#### What you will do
Copy every line that contains the string "probability" from the entries below.

[Extracted material — start]

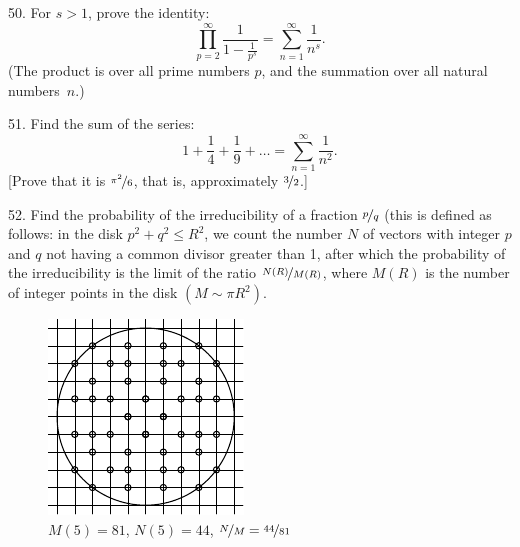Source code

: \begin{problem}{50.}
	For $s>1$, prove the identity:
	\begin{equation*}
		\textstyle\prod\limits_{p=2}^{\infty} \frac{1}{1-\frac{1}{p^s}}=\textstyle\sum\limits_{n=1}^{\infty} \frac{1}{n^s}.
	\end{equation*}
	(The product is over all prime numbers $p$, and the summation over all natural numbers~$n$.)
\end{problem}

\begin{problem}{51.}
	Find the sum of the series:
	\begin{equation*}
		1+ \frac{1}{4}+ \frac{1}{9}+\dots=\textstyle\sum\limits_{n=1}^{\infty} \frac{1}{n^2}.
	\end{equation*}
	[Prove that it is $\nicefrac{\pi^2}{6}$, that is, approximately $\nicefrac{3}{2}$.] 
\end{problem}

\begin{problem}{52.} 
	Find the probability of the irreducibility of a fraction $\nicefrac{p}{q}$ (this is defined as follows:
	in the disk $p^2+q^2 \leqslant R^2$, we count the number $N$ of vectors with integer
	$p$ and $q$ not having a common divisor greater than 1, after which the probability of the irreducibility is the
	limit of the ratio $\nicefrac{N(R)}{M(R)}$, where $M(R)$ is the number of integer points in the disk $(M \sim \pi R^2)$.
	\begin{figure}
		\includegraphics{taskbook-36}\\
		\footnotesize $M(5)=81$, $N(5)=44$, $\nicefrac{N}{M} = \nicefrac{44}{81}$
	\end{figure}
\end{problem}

[Extracted material — finish]
[Extracted material — start]

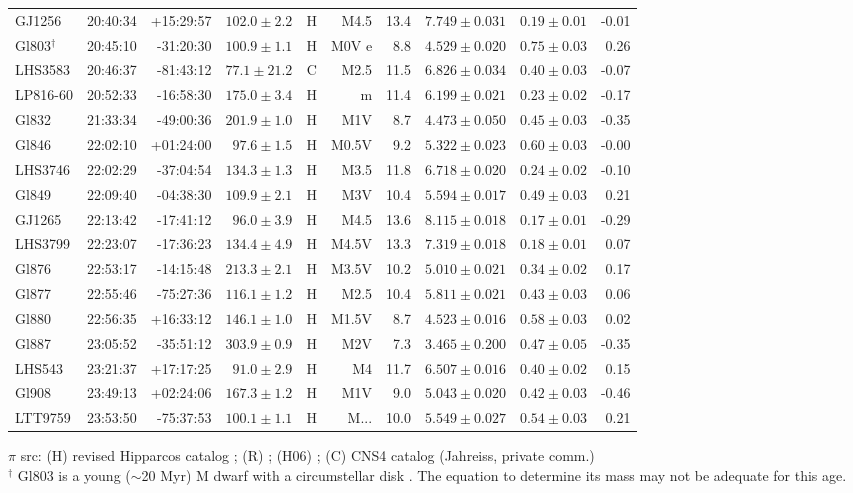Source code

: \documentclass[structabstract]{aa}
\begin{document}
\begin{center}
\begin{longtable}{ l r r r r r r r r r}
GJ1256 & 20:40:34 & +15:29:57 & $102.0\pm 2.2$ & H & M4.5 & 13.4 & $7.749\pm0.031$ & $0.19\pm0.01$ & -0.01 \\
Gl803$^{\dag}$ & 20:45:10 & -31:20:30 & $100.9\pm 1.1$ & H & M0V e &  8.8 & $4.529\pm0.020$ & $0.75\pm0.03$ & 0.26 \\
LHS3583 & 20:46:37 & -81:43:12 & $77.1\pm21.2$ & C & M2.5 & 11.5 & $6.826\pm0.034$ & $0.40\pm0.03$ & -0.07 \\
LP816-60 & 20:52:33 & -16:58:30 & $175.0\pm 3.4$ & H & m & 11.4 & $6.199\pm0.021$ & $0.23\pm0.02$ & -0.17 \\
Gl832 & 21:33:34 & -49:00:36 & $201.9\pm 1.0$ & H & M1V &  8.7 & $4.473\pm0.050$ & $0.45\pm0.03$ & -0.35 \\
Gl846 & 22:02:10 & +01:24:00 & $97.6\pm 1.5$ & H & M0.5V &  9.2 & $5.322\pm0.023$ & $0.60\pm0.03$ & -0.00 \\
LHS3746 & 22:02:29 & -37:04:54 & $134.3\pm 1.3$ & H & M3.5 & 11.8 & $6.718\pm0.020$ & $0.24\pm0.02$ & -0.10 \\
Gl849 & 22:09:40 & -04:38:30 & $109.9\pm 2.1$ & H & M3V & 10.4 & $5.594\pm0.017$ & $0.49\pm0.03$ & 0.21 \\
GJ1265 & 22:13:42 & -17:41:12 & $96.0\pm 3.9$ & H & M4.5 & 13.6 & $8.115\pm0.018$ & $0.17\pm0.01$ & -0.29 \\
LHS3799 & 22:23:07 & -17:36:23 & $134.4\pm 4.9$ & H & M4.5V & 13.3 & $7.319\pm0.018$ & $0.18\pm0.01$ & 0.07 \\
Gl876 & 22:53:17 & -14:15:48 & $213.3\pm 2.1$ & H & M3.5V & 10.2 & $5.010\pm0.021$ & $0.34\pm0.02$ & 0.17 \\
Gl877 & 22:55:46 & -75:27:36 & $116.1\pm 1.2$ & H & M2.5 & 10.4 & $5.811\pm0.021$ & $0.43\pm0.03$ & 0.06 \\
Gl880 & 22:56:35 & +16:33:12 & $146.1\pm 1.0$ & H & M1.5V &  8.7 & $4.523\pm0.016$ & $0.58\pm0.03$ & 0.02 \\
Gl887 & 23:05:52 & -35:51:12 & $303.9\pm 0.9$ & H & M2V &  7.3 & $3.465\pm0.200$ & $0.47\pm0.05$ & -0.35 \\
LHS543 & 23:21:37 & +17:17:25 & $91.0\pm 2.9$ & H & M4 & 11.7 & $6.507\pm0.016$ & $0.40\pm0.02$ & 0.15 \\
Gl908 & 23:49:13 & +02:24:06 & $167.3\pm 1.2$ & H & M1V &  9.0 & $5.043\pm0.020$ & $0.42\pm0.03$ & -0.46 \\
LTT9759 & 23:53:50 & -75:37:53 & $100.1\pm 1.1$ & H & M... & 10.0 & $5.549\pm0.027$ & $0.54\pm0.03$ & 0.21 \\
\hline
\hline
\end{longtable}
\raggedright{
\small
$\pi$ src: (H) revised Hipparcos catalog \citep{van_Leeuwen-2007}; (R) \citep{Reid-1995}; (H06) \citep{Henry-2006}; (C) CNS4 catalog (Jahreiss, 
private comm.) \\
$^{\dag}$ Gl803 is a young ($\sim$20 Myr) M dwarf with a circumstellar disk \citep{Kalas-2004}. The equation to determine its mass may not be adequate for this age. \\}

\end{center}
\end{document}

[Extracted material — finish]

#### Written solution
	Find the probability of the irreducibility of a fraction $\nicefrac{p}{q}$ (this is defined as follows:
	$p$ and $q$ not having a common divisor greater than 1, after which the probability of the irreducibility is the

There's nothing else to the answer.